This is a most mysterious film - and not just because of the midway plot twist that the media is forbidden to disclose. Amidst a cackle of infantile local films attempting (desperately) to make us laugh, director Sue Brooks' Japanese Story takes viewers on a decidedly sombre, thought-provoking and adult journey.
Sandi (Toni Collette) is a brisk and sinewy Perth geologist, the kind of girl who can program a computer, fix a 4WD and keep up with her make workmates at the pub. In the hope of selling her software, she finds herself acting as tour guide to Hiromitsu (Gotaro Tsunashima), a rude and chauvinist Japanese businessman. The story follows their prickly and life-changing journey through the mines and deserts of the spectacular Pilbara region.
There's something immensely appealing about plonking an urban-smooth technology-obsessed Japanese person in the midst of our rough desert landscape and its tough dirty inhabitants. (Remember Clara Law's fascinating Goddess of 1967?) It's a kind of social sci-fi, where we watch as an alien discovers our planet. But Japanese Story takes us beyond simple cross-cultural conflict, stripping away layers of sediment until what remains is merely two human beings, naked and vulnerable.
Perhaps a trifle too long in its final act, this film is worth watching for many reasons, but especially for Collette's fearless tour-de-force performance.
Rochelle Siemienowicz
(This review originally appeared in The Big Issue, Aust edn, #187)
Monday, 29 September 2003
Sunday, 28 September 2003
Japanese Story
The aptly-named Sandy (Toni Collette) is a geologist, not a chauffer. So why is she driving a Japanese businessman called Hiromitsu (Gotaro Tsunashima) around the deserts of Western Australia? That's a question she's asking herself: she came out to meet him on his visit because she'd be told there was a chance his company might be interested in the software her company's written, but he seems a lot more interested in travelling as far out into the desert as he can.
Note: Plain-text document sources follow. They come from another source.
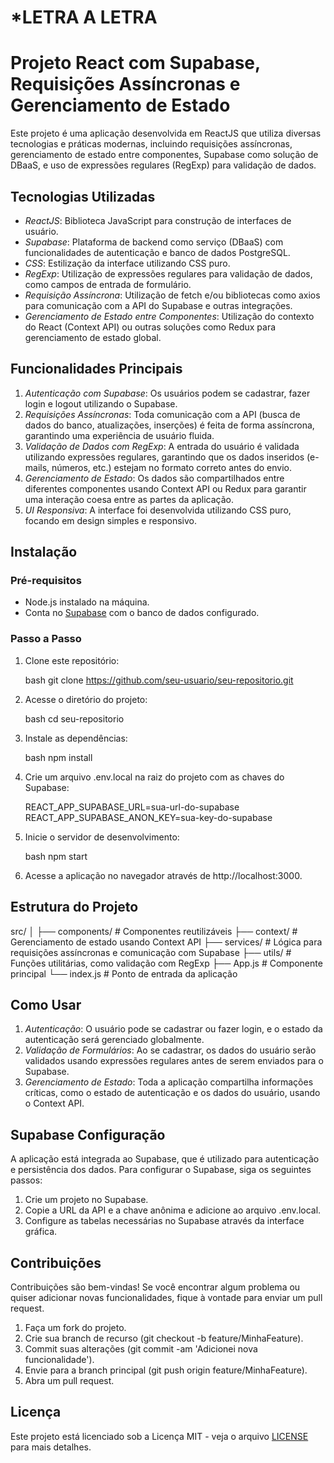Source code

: # *LETRA A LETRA

# Projeto React com Supabase, Requisições Assíncronas e Gerenciamento de Estado

Este projeto é uma aplicação desenvolvida em ReactJS que utiliza diversas tecnologias e práticas modernas, incluindo requisições assíncronas, gerenciamento de estado entre componentes, Supabase como solução de DBaaS, e uso de expressões regulares (RegExp) para validação de dados.

## Tecnologias Utilizadas

- *ReactJS*: Biblioteca JavaScript para construção de interfaces de usuário.
- *Supabase*: Plataforma de backend como serviço (DBaaS) com funcionalidades de autenticação e banco de dados PostgreSQL.
- *CSS*: Estilização da interface utilizando CSS puro.
- *RegExp*: Utilização de expressões regulares para validação de dados, como campos de entrada de formulário.
- *Requisição Assíncrona*: Utilização de fetch e/ou bibliotecas como axios para comunicação com a API do Supabase e outras integrações.
- *Gerenciamento de Estado entre Componentes*: Utilização do contexto do React (Context API) ou outras soluções como Redux para gerenciamento de estado global.

## Funcionalidades Principais

1. *Autenticação com Supabase*: Os usuários podem se cadastrar, fazer login e logout utilizando o Supabase.
2. *Requisições Assíncronas*: Toda comunicação com a API (busca de dados do banco, atualizações, inserções) é feita de forma assíncrona, garantindo uma experiência de usuário fluida.
3. *Validação de Dados com RegExp*: A entrada do usuário é validada utilizando expressões regulares, garantindo que os dados inseridos (e-mails, números, etc.) estejam no formato correto antes do envio.
4. *Gerenciamento de Estado*: Os dados são compartilhados entre diferentes componentes usando Context API ou Redux para garantir uma interação coesa entre as partes da aplicação.
5. *UI Responsiva*: A interface foi desenvolvida utilizando CSS puro, focando em design simples e responsivo.

## Instalação

### Pré-requisitos

- Node.js instalado na máquina.
- Conta no [Supabase](https://supabase.com/) com o banco de dados configurado.

### Passo a Passo

1. Clone este repositório:

   bash
   git clone https://github.com/seu-usuario/seu-repositorio.git
   

2. Acesse o diretório do projeto:

   bash
   cd seu-repositorio
   

3. Instale as dependências:

   bash
   npm install
   

4. Crie um arquivo .env.local na raiz do projeto com as chaves do Supabase:

   
   REACT_APP_SUPABASE_URL=sua-url-do-supabase
   REACT_APP_SUPABASE_ANON_KEY=sua-key-do-supabase
   

5. Inicie o servidor de desenvolvimento:

   bash
   npm start
   

6. Acesse a aplicação no navegador através de http://localhost:3000.

## Estrutura do Projeto


src/
│
├── components/            # Componentes reutilizáveis
├── context/               # Gerenciamento de estado usando Context API
├── services/              # Lógica para requisições assíncronas e comunicação com Supabase
├── utils/                 # Funções utilitárias, como validação com RegExp
├── App.js                 # Componente principal
└── index.js               # Ponto de entrada da aplicação


## Como Usar

1. *Autenticação*: O usuário pode se cadastrar ou fazer login, e o estado da autenticação será gerenciado globalmente.
2. *Validação de Formulários*: Ao se cadastrar, os dados do usuário serão validados usando expressões regulares antes de serem enviados para o Supabase.
3. *Gerenciamento de Estado*: Toda a aplicação compartilha informações críticas, como o estado de autenticação e os dados do usuário, usando o Context API.

## Supabase Configuração

A aplicação está integrada ao Supabase, que é utilizado para autenticação e persistência dos dados. Para configurar o Supabase, siga os seguintes passos:

1. Crie um projeto no Supabase.
2. Copie a URL da API e a chave anônima e adicione ao arquivo .env.local.
3. Configure as tabelas necessárias no Supabase através da interface gráfica.

## Contribuições

Contribuições são bem-vindas! Se você encontrar algum problema ou quiser adicionar novas funcionalidades, fique à vontade para enviar um pull request.

1. Faça um fork do projeto.
2. Crie sua branch de recurso (git checkout -b feature/MinhaFeature).
3. Commit suas alterações (git commit -am 'Adicionei nova funcionalidade').
4. Envie para a branch principal (git push origin feature/MinhaFeature).
5. Abra um pull request.

## Licença

Este projeto está licenciado sob a Licença MIT - veja o arquivo [LICENSE](LICENSE) para mais detalhes.
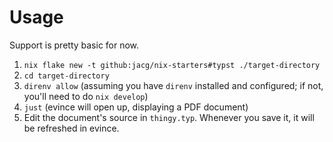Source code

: # Usage

Support is pretty basic for now.

1. `nix flake new -t github:jacg/nix-starters#typst ./target-directory`
2. `cd target-directory`
3. `direnv allow` (assuming you have `direnv` installed and configured; if not, you'll need to do `nix develop`)
4. `just` (evince will open up, displaying a PDF document)
5.  Edit the document's source in `thingy.typ`. Whenever you save it, it will be refreshed in evince.

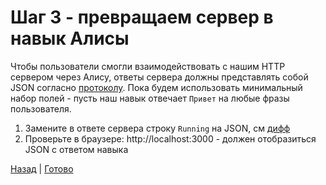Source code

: # Шаг 3 - превращаем сервер в навык Алисы

Чтобы пользователи смогли взаимодействовать с нашим HTTP сервером через Алису, 
ответы сервера должны представлять собой JSON согласно [протоколу](https://yandex.ru/dev/dialogs/alice/doc/protocol-docpage/).
Пока будем использовать минимальный набор полей - пусть наш навык отвечает `Привет` на любые фразы пользователя.
 
1. Замените в ответе сервера строку `Running` на JSON, см [дифф][diff]
2. Проверьте в браузере: http://localhost:3000 - должен отобразиться JSON с ответом навыка

[Назад][prev] | [Готово][next]

[prev]: https://github.com/vitalets/alice-workshop/tree/step2
[diff]: https://github.com/vitalets/alice-workshop/compare/step2...step3
[next]: http://bit.ly/alice-workshop_step4
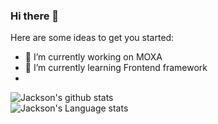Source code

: ### Hi there 👋

Here are some ideas to get you started:

- 🔭 I’m currently working on MOXA
- 🌱 I’m currently learning Frontend framework
- 
![Jackson's github stats](https://github-readme-stats.vercel.app/api?username=JacksonTsai&show_icons=true&hide_border=true)
<br />
![Jackson's Language stats](https://github-readme-stats-eight-theta.vercel.app/api/top-langs/?username=JacksonTsai&layout=compact&langs_count=8&hide_border=true)
<br />
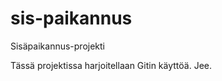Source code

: sis-paikannus
=============

Sisäpaikannus-projekti

Tässä projektissa harjoitellaan Gitin käyttöä. Jee.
It's not exactly a massive surprise then when they manage to get their four wheel-drive bogged, and the barely buried tensions between the feisty Sandy and the restrained Hiromitsu come to the surface. What comes after that, and the way the bond between them changes, is - only thing is, there's a little note at the bottom of just about everything to do with this film that says "the filmmakers would like to request that after seeing the film, audiences refrain from disclosing the plot within Japanese Story, so as not to spoil the film for others." So sorry, no big plot twist revealing here. Suffice to say that there is something of a twist - no extended dream sequences, identity shifts, or unbelievable revelations though - and that it isn't the kind of thing that'll have you storming out of the cinema in disgust. This is a quiet, low-key film about two people gradually revealing themselves to each other and the audience, and both performances are spot-on. The setting is just as impressive whether it's the expanse of the desert or some very large mining equipment, and while the story itself is stripped-back to the point of non-existence, every scene in it is arranged to bring out the emotional depths within. The more you're willing to put into Japanese Story, the more you'll take from it, and this quiet tale of love has a lot to offer.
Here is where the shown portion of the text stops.